[Extracted data — start]
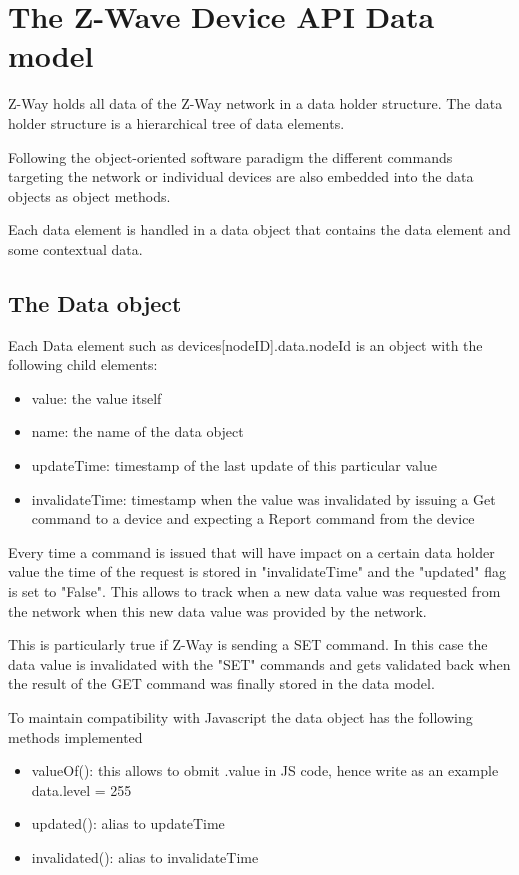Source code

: \section{The Z-Wave Device API Data model}
\label{datamodel} 
 
Z-Way holds all data of the Z-Way network  in a data holder structure. The data holder 
structure is a hierarchical tree of data elements.  

Following the object-oriented software paradigm the different commands targeting the 
network or individual devices are also embedded into the data objects as object methods.
 
Each data element is handled in a data object that contains the data element and some contextual data.

\subsection{The Data object}
 
Each Data element such as devices[nodeID].data.nodeId is an object with the following child elements:
\begin{itemize}
\item value: the value itself
\item name: the name of the data object
\item updateTime: timestamp of the last update of this particular value
\item invalidateTime: timestamp when the value was invalidated by issuing a Get command 
to a device and expecting a Report command from the device
\end{itemize}

Every time a command is issued that will have impact on a certain data holder value the 
time of the request is stored in "invalidateTime" and the "updated" flag is set to "False". 
This allows to track when a new data value was requested from the network when this new 
data value was provided by the network.

This is particularly true if Z-Way is sending a SET command. In this case the data value 
is invalidated with the "SET" commands and gets validated back when the 
result of the GET command was finally stored in the data model.

To maintain compatibility with Javascript the data object has the following methods implemented

\begin{itemize}
\item valueOf(): this allows to obmit .value in JS code, hence write as an example data.level = 255
\item updated(): alias to updateTime
\item invalidated(): alias to invalidateTime
\end{itemize}


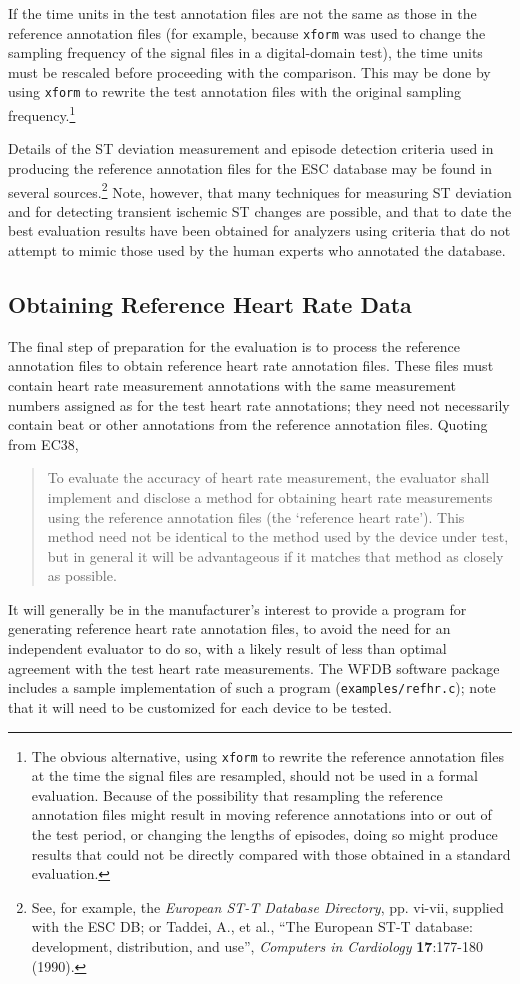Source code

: If the time units in the test annotation files are not the same as those in
the reference annotation files (for example, because {\tt xform} was used to
change the sampling frequency of the signal files in a digital-domain test),
the time units must be rescaled before proceeding with the comparison.  This
may be done by using {\tt xform} to rewrite the test annotation files with
the original sampling frequency.\footnote{
The obvious alternative, using {\tt xform} to rewrite the reference annotation
files at the time the signal files are resampled, should not be used in a
formal evaluation.  Because of the possibility that resampling the reference
annotation files might result in moving reference annotations into or out of
the test period, or changing the lengths of episodes, doing so might produce
results that could not be directly compared with those obtained in a standard
evaluation.}

Details of the ST deviation measurement and episode detection criteria used in
producing the reference annotation files for the ESC database may be found in
several sources.\footnote{ See, for example, the {\it European ST-T Database
Directory}, pp. vi-vii, supplied with the ESC DB; or Taddei, A., et al., ``The
European ST-T database: development, distribution, and use'', {\it Computers
in Cardiology} {\bf 17}:177-180 (1990).} Note, however, that many techniques
for measuring ST deviation and for detecting transient ischemic ST changes are
possible, and that to date the best evaluation results have been obtained for
analyzers using criteria that do not attempt to mimic those used by the human
experts who annotated the database.

\subsection{Obtaining Reference Heart Rate Data}
The final step of preparation for the evaluation is to process the
reference annotation files to obtain reference heart rate annotation
files.  These files must contain heart rate measurement annotations
with the same measurement numbers assigned as for the test heart rate
annotations; they need not necessarily contain beat or other
annotations from the reference annotation files.  Quoting from EC38,
\begin{quote}
To evaluate the accuracy of heart rate measurement, the evaluator
shall implement and disclose a method for obtaining heart rate
measurements using the reference annotation files (the `reference
heart rate').  This method need not be identical to the method used by
the device under test, but in general it will be advantageous if it
matches that method as closely as possible.
\end{quote}
It will generally be in the manufacturer's interest to provide a
program for generating reference heart rate annotation files, to avoid
the need for an independent evaluator to do so, with a likely result
of less than optimal agreement with the test heart rate measurements.
The WFDB software package includes a sample implementation of such a
program ({\tt examples/refhr.c}); note that it will need to be
customized for each device to be tested.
[Extracted data — finish]
_What you will do_. Filter the records for lines holding the string "from". Copy each one.

_Solution for this task_.
to a device and expecting a Report command from the device
This allows to track when a new data value was requested from the network when this new 
annotations from the reference annotation files.  Quoting from EC38,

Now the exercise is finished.